__Assignment__
Find the string "declare" in the data, then copy every line where it is found.

__Dataset__

═══

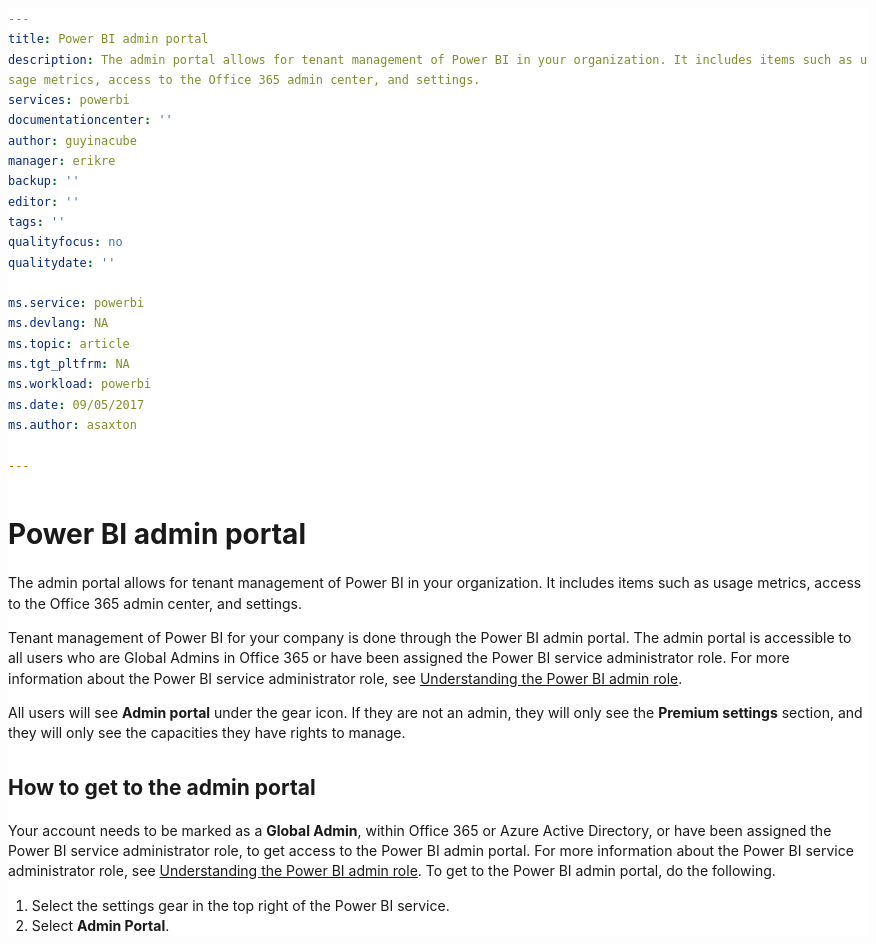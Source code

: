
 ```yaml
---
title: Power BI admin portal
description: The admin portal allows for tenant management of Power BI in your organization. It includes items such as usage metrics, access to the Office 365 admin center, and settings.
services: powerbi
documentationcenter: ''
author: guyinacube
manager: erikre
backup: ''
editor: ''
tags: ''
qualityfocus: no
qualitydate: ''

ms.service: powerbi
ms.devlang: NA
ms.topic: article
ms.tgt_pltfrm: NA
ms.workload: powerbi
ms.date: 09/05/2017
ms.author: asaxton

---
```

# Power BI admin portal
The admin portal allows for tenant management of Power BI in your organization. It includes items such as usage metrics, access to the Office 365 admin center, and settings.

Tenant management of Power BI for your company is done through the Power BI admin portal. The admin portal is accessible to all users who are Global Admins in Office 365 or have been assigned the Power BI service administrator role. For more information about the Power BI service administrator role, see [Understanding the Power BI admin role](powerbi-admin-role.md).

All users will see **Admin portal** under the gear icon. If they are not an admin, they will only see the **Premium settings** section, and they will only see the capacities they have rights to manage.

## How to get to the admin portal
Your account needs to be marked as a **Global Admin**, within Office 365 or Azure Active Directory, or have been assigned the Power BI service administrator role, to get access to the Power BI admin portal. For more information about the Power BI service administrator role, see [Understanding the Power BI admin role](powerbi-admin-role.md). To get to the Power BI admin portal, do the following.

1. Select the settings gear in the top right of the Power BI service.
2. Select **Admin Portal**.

═══

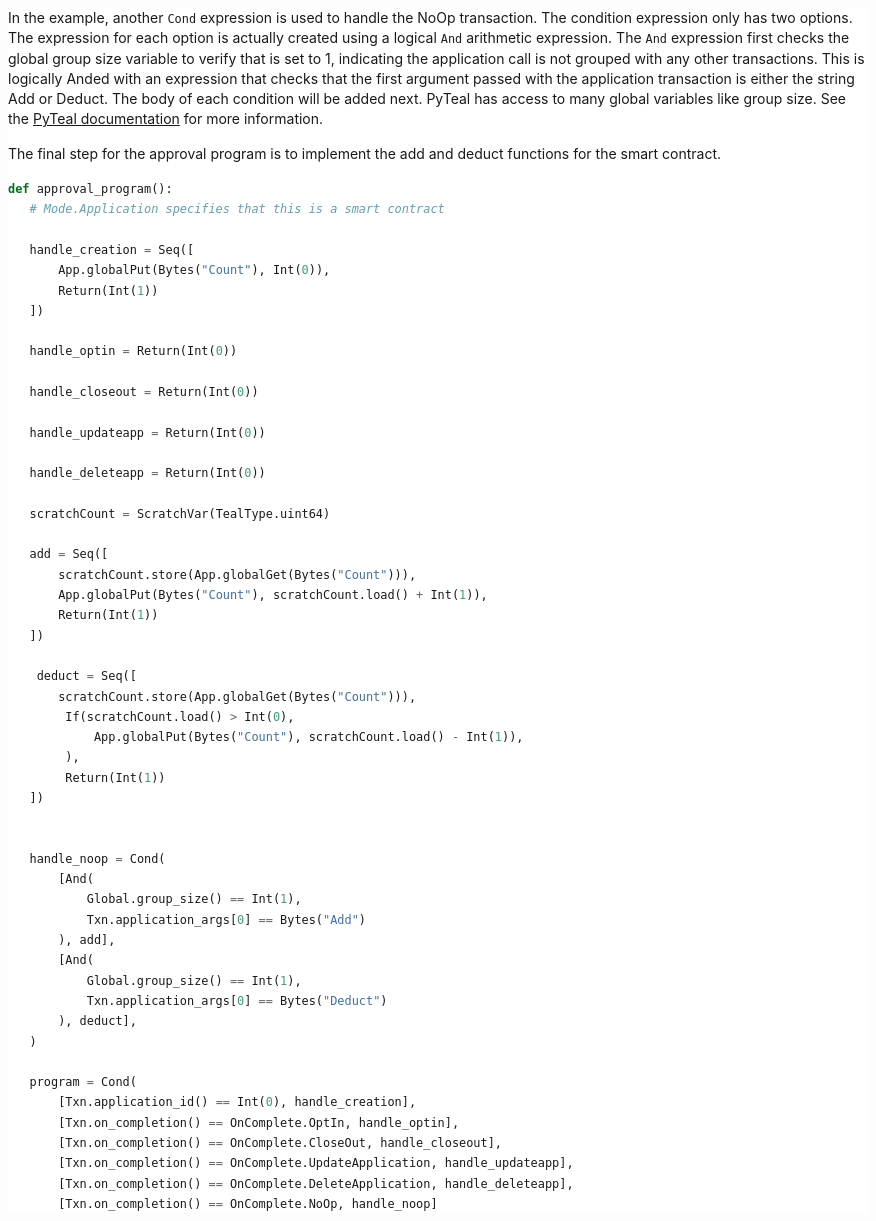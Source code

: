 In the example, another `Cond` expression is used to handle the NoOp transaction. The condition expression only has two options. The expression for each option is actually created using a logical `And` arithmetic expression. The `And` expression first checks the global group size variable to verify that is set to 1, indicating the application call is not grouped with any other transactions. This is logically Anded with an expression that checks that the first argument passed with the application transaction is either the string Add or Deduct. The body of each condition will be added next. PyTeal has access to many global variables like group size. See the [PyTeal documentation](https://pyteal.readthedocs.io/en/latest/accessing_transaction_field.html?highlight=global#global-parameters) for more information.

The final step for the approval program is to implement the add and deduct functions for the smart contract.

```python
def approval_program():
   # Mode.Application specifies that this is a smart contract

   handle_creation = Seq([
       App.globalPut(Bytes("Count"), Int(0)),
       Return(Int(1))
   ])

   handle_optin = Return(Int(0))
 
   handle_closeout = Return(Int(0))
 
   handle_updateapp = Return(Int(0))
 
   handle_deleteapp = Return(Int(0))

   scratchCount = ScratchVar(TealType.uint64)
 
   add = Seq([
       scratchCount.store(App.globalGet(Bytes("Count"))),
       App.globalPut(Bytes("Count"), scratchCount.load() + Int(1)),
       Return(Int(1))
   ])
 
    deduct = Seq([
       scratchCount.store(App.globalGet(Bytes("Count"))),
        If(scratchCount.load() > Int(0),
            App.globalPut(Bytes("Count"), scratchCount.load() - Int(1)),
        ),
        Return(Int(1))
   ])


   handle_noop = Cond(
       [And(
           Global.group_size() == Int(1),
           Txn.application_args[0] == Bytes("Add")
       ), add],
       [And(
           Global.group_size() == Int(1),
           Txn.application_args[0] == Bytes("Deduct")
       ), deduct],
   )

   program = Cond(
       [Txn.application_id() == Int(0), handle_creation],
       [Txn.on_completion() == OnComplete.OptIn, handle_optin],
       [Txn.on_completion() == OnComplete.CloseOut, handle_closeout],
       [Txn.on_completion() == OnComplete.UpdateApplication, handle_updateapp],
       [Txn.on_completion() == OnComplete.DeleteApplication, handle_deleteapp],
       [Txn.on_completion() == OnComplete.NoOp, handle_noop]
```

═══

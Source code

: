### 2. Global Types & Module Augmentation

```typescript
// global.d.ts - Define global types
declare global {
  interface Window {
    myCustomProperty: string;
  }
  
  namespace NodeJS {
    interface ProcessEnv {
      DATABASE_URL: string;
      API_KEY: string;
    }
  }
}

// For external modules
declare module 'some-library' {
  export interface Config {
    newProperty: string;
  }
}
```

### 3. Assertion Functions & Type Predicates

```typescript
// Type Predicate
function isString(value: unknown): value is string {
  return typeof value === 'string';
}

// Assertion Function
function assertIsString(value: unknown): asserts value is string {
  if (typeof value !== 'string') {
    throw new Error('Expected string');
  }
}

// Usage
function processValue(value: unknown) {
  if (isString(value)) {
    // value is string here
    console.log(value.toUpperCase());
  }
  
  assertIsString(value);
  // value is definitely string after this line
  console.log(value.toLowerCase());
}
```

═══

__Task solution__
declare global {
declare module 'some-library' {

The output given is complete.